−設備のご案内−
衛生センターでは、運転管理を効率よく行うために、高度なデジタル計装システムを導入しています。
各処理工程での流量や処理状態を、リアルタイムに把握し、自動的にコントロールでき、つねに最高レベルの処理効果を維持できます。
し尿と浄化槽汚泥を搬入する受入室には、オーバースライダーを設置して臭気が外に漏れないようにしています。搬入したし尿と浄化槽汚泥は、ドラムスクリーンでし渣を分離し、スクリュープレスにてそのし渣から水分をしぼります。
し渣を分離したし尿と浄化槽汚泥(前処理分離液)は、油脂分を除去するために凝集剤を添加して、油脂分離機で含水率85%まで脱水します。油脂分離液を貯留槽へ送り、後工程の1次処理・2次処理を行います。

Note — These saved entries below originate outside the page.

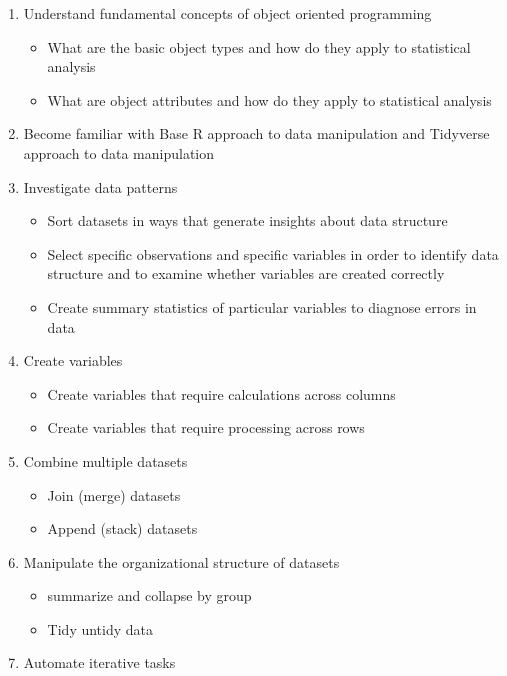 \documentclass[11pt,]{article}
\providecommand{\tightlist}{%
  \setlength{\itemsep}{0pt}\setlength{\parskip}{0pt}}
\begin{document}
\begin{enumerate}
\def\labelenumi{\arabic{enumi}.}
\tightlist
\item
  Understand fundamental concepts of object oriented programming

  \begin{itemize}
  \tightlist
  \item
    What are the basic object types and how do they apply to statistical
    analysis
  \item
    What are object attributes and how do they apply to statistical
    analysis
  \end{itemize}
\item
  Become familiar with Base R approach to data manipulation and
  Tidyverse approach to data manipulation
\item
  Investigate data patterns

  \begin{itemize}
  \tightlist
  \item
    Sort datasets in ways that generate insights about data structure
  \item
    Select specific observations and specific variables in order to
    identify data structure and to examine whether variables are created
    correctly
  \item
    Create summary statistics of particular variables to diagnose errors
    in data
  \end{itemize}
\item
  Create variables

  \begin{itemize}
  \tightlist
  \item
    Create variables that require calculations across columns
  \item
    Create variables that require processing across rows
  \end{itemize}
\item
  Combine multiple datasets

  \begin{itemize}
  \tightlist
  \item
    Join (merge) datasets
  \item
    Append (stack) datasets
  \end{itemize}
\item
  Manipulate the organizational structure of datasets

  \begin{itemize}
  \tightlist
  \item
    summarize and collapse by group
  \item
    Tidy untidy data
  \end{itemize}
\item
  Automate iterative tasks


\end{enumerate}
\end{document}
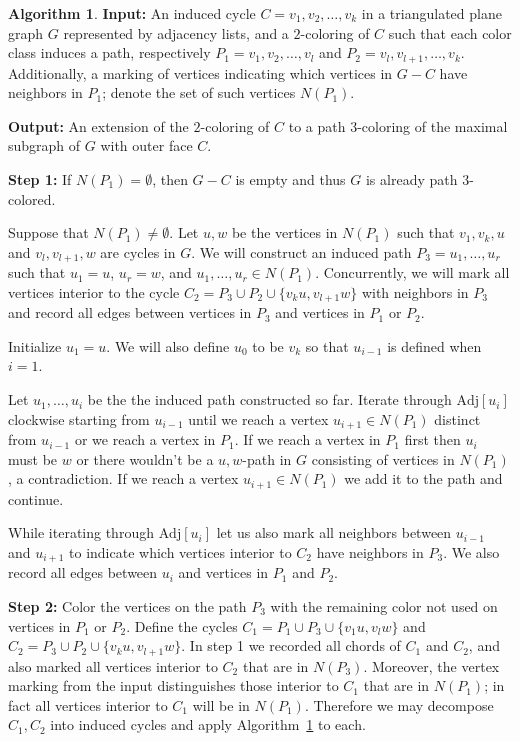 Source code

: \documentclass[12pt,letterpaper]{article}
\theoremstyle{plain}
\theoremstyle{definition}
\theoremstyle{break}
\newtheorem{algorithm}[lemma]{Algorithm}     %
\begin{document}
\begin{algorithm}\label{A:poh_linear}
\textbf{Input:} An induced cycle $C=v_1,v_2,\ldots,v_k$ in a triangulated plane
graph $G$ represented by adjacency lists, and a $2$-coloring of $C$ such
that each color class induces a path, respectively $P_1=v_1,v_2,\ldots,v_l$ and
$P_2=v_l,v_{l+1},\ldots,v_k$. Additionally, a marking of vertices indicating which
vertices in $G-C$ have neighbors in $P_1$; denote the set of such vertices
$N(P_1)$.

\noindent\textbf{Output:} An extension of the $2$-coloring of $C$ to a path
$3$-coloring of the maximal subgraph of $G$ with outer face $C$.

\noindent\textbf{Step 1:} If $N(P_1)=\emptyset$, then $G-C$ is empty and thus $G$ is
already path $3$-colored.
    
Suppose that $N(P_1)\ne\emptyset$. Let $u,w$ be the vertices in $N(P_1)$ such that $v_1, v_k, u$
and $v_l,v_{l+1}, w$ are
cycles in $G$. We will construct
an induced path $P_3=u_1,\ldots,u_r$ such that $u_1=u$, $u_r=w$, and $u_1,\ldots,u_r\in
N(P_1)$. Concurrently, we will
mark all vertices interior to the cycle $C_2=P_3\cup P_2\cup\{v_ku,v_{l+1}w\}$
with neighbors in $P_3$ and record all
edges between vertices in $P_3$ and vertices in $P_1$ or $P_2$.

Initialize $u_1=u$. We will also define $u_0$ to be $v_k$ so that
$u_{i-1}$ is defined when $i=1$.

Let $u_1,\ldots,u_i$ be the the induced path constructed so far. Iterate
through $\text{Adj}[u_i]$ clockwise starting from $u_{i-1}$ until we reach a
vertex $u_{i+1}\in N(P_1)$ distinct from $u_{i-1}$ or we reach a vertex in $P_1$. If
we reach a vertex in $P_1$ first then $u_i$ must be $w$ or there wouldn't be a
$u,w$-path in $G$ consisting of vertices in $N(P_1)$, a contradiction. If we reach a
vertex $u_{i+1}\in N(P_1)$ we add it to the path and continue.
    
While iterating
through $\text{Adj}[u_i]$ let us also mark all neighbors between $u_{i-1}$ and
$u_{i+1}$ to indicate which vertices interior to $C_2$ have neighbors in $P_3$.
We also record all edges between $u_i$ and vertices in $P_1$ and $P_2$.

\noindent\textbf{Step 2:} Color the vertices on the path $P_3$ with the
remaining color not used on vertices in $P_1$ or $P_2$. Define the cycles
$C_1=P_1\cup P_3\cup\{v_1u,v_lw\}$ and $C_2=P_3\cup
P_2\cup\{v_ku,v_{l+1}w\}$. In step 1 we recorded all chords of $C_1$ and
$C_2$, and also marked all vertices interior to $C_2$ that are in $N(P_3)$.
Moreover, the vertex marking from the input distinguishes those
interior to $C_1$ that are in $N(P_1)$; in fact all vertices interior to $C_1$ will be in
$N(P_1)$. 
Therefore we may decompose $C_1,C_2$ into induced cycles and apply
Algorithm~\ref{A:poh_linear} to each.
\end{algorithm}
\end{document}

深層反応槽では、微生物の働きによって、し尿や浄化槽汚泥の成分であるBOD(有機物)と窒素化合物を分解(硝化脱窒処理)します。深層反応槽からの処理水は、限外ろ過膜装置で固液分離します。
原理的にSS(濁質)は100%除去でき、水と塩類(溶解物質)だけが透過して2次処理水となります。
〜〜無希釈処理のキーポイント〜〜
[ Uチューブ理論による深層反応槽 ]
深層反応槽には、水深10mのUチューブを使用しています。Uチューブは、水深が深い(水圧が高い)ほど酸素が水中に溶け込む速度が大きいことを利用した曝気システムです。酸素吸収効率は、従来の曝気装置に較べて約10倍です。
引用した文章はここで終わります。